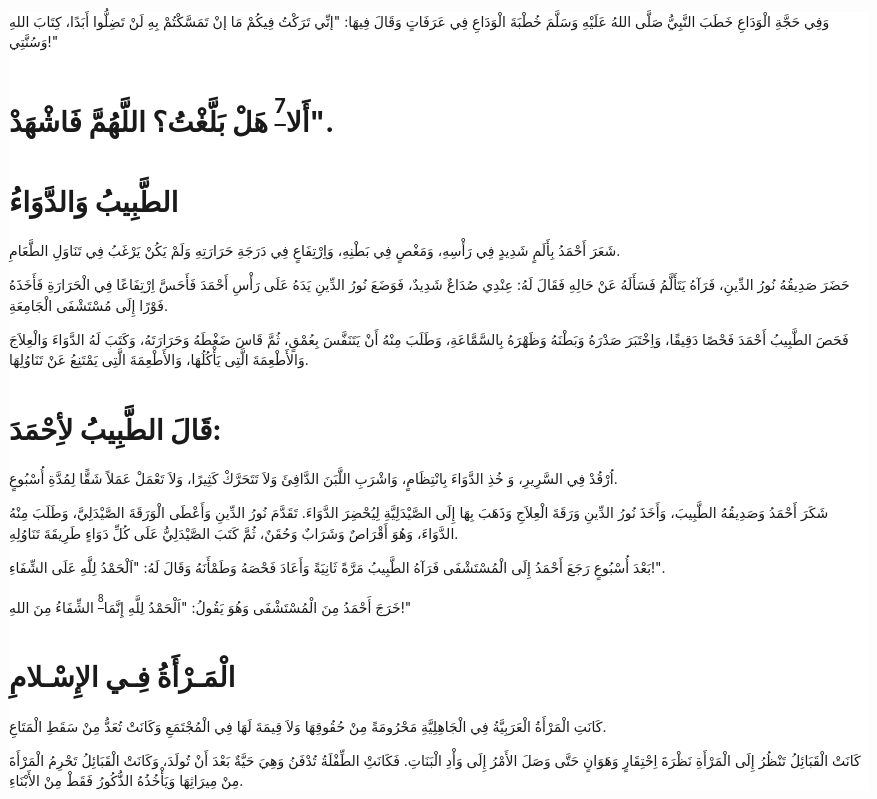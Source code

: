 وَفِي حَجَّةِ الْوَدَاعِ خَطَبَ النَّبِيُّ صَلَّى اللهُ عَلَيْهِ
وَسَلَّمَ خُطْبَةَ الْوَدَاعِ فِي عَرَفَاتٍ وَقَالَ فِيهَا:
"إنِّي تَرَكْتُ فِيكُمْ مَا إنْ تَمَسَّكْتُمْ بِهِ لَنْ تَضِلُّوا
أَبَدًا، كِتَابَ اللهِ وَسُنَّتِي\!"

# أَلا<sup>[<sup>7</sup>](#fn7)</sup> هَلْ بَلَّغْتُ؟ اللَّهُمَّ فَاشْهَدْ".

# الطَّبِيبُ وَالدَّوَاءُ

شَعَرَ أَحْمَدُ بِأَلَمٍ شَدِيدٍ فِي رَأْسِهِ، وَمَغْصٍ فِي بَطْنِهِ،
وَاِرْتِفَاعٍ فِي دَرَجَةِ حَرَارَتِهِ وَلَمْ يَكُنْ يَرْغَبُ فِي
تَنَاوَلِ الطَّعَامِ.

حَضَرَ صَدِيقُهُ نُورُ الدِّينِ، فَرَآهُ يَتَأَلَّمُ فَسَأَلَهُ عَنْ
حَالِهِ فَقَالَ لَهُ: عِنْدِي صُدَاعٌ شَدِيدٌ، فَوَضَعَ نُورُ
الدِّينِ يَدَهُ عَلَى رَأْسِ أَحْمَدَ فَأَحَسَّ اِرْتِفَاعًا فِي
الْحَرَارَةِ فَأَخَذَهُ فَوْرًا إِلَى مُسْتَشْفَى الْجَامِعَةِ.

فَحَصَ الطَّبِيبُ أَحْمَدَ فَحْصًا دَقِيقًا، وَاِخْتَبَرَ صَدْرَهُ
وَبَطْنَهُ وَظَهْرَهُ بِالسَّمَّاعَةِ، وَطَلَبَ مِنْهُ أَنْ
يَتَنَفَّسَ بِعُمْقٍ، ثُمَّ قَاسَ ضَغْطَهُ وَحَرَارَتَهُ،
وَكَتَبَ لَهُ الدَّوَاءَ وَالْعِلاَجَ وَالأَطْعِمَةَ الَّتِى
يَأْكُلُهَا، وَالأَطْعِمَةَ الَّتِى يَمْتَنِعُ عَنْ تَنَاوُلِهَا.

# قَالَ الطَّبِيبُ لأِحْمَدَ:

اُرْقُدْ فِي السَّرِيرِ، وَ خُذِ الدَّوَاءَ بِانْتِظَامٍ، وَاشْرَبِ
اللَّبَنَ الدَّافِئَ وَلاَ تَتَحَرَّكْ كَثِيرًا، وَلاَ تَعْمَلْ
عَمَلاً شَقًّا لِمُدَّةِ أُسْبُوعٍ.

شَكَرَ أَحْمَدُ وَصَدِيقُهُ الطَّبِيبَ، وَأَخَذَ نُورُ الدِّينِ وَرَقَةَ
الْعِلاَجِ وَذَهَبَ بِهَا إِلَى الصَّيْدَلِيَّةِ لِيُحْضِرَ الدَّوَاءَ.
تَقَدَّمَ نُورُ الدِّينِ وَأَعْطَى الْوَرَقَةَ الصَّيْدَلِيَّ، وَطَلَبَ
مِنْهُ الدَّوَاءَ، وَهُوَ أَقْرَاصٌ وَشَرَابٌ وَحُقَنٌ، ثُمَّ كَتَبَ
الصَّيْدَلِيُّ عَلَى كُلِّ دَوَاءٍ طَرِيقَةَ تَنَاوُلِهِ.

بَعْدَ أُسْبُوعٍ رَجَعَ أَحْمَدُ إِلَى الْمُسْتَشْفَى فَرَآهُ الطَّبِيبُ
مَرَّةً ثَانِيَةً وَأَعَادَ فَحْصَهُ وَطَمْأَنَهُ وَقَالَ لَهُ:
"اَلْحَمْدُ لِلَّهِ عَلَى الشِّفَاءِ\!".

خَرَجَ أَحْمَدُ مِنَ الْمُسْتَشْفَى وَهُوَ يَقُولُ: "اَلْحَمْدُ لِلَّهِ
إِنَّمَا<sup>[<sup>8</sup>](#fn8)</sup> الشِّفَاءُ مِنَ اللهِ\!"

# الْمَـرْأَةُ فِـي الإِسْـلامِ

كَانَتِ الْمَرْأَةُ الْعَرَبِيَّةُ فِي الْجَاهِلِيَّةِ مَحْرُومَةً مِنْ
حُقُوقِهَا وَلاَ قِيمَةَ لَهَا فِي الْمُجْتَمَعِ وَكَانَتْ تُعَدُّ مِنْ
سَقَطِ الْمَتَاعِ.

كَانَتْ الْقَبَائِلُ تَنْظُرُ إِلَى الْمَرْأَةِ نَظْرَةَ اِحْتِقَارٍ
وَهَوَانٍ حَتَّى وَصَلَ الأَمْرُ إِلَى وَأْدِ الْبَنَاتِ. فَكَانَتِْ
الطِّفْلَةُ تُدْفَنُ وَهِيَ حَيَّةٌ بَعْدَ أَنْ تُولَدَ، وَكَانَتْ
الْقَبَائِلُ تَحْرِمُ الْمَرْأَةَ مِنْ مِيرَاثِهَا وَيَأْخُذُهُ
الذُّكُورُ فَقَطْ مِنْ الأَبْنَاءِ.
--- --- ---
● **Task directions**
From the entries above, say how many lines contain "الله". Only the number is wanted.

● **Answer space**
3